Top of MATERIAL SHOWN
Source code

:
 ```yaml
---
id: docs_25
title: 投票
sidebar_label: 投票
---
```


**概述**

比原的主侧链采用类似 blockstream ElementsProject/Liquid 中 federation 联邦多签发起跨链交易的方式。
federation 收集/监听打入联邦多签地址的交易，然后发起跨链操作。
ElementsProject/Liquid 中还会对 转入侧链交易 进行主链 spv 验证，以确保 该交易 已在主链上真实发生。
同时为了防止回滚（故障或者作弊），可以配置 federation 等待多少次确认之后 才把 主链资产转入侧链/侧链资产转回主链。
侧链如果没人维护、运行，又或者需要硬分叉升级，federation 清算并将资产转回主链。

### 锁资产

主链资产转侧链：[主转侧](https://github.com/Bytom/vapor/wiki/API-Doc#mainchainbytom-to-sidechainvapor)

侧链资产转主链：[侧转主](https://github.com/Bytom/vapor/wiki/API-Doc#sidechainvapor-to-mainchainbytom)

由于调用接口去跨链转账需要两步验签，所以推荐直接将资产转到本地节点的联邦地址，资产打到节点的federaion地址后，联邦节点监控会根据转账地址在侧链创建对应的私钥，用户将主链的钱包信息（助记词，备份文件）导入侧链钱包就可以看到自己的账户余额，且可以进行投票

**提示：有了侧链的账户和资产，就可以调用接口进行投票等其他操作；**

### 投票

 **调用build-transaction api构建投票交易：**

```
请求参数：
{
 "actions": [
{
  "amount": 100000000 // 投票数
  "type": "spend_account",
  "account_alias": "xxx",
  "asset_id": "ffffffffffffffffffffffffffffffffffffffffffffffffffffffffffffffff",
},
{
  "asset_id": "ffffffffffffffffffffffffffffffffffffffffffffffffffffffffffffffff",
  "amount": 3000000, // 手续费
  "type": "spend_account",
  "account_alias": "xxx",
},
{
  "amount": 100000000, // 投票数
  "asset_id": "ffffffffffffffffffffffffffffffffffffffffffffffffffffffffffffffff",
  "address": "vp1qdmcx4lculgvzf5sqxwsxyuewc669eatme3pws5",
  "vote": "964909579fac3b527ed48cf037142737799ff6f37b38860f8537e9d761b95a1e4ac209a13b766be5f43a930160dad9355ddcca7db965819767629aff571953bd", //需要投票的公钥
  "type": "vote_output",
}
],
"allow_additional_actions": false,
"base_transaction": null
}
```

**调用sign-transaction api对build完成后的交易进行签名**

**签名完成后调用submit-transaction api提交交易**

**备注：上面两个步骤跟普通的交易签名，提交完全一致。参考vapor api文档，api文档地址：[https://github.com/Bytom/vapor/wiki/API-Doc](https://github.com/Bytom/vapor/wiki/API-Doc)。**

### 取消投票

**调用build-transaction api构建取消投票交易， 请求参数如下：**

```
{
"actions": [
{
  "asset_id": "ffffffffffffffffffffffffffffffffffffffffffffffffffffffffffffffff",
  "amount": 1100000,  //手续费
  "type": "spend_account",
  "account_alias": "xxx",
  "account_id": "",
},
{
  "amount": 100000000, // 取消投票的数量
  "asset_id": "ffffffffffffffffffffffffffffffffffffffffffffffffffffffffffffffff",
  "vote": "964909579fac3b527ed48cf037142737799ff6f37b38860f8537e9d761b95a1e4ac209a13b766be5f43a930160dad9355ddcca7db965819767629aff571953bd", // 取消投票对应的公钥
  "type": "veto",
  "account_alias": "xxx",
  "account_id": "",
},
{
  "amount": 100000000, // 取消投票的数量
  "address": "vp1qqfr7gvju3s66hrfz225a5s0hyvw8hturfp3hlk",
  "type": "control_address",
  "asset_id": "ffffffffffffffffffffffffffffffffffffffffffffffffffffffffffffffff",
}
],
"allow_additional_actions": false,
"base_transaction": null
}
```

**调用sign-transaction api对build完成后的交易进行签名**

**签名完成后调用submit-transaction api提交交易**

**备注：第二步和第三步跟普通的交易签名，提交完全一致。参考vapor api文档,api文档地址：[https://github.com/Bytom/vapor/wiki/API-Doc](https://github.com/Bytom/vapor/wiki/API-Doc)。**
Bottom of MATERIAL SHOWN
**WHAT TO DO**:
Tell how many lines in the entries above include the word "api文档地址", and respond with the number alone.

**REPLY**:
2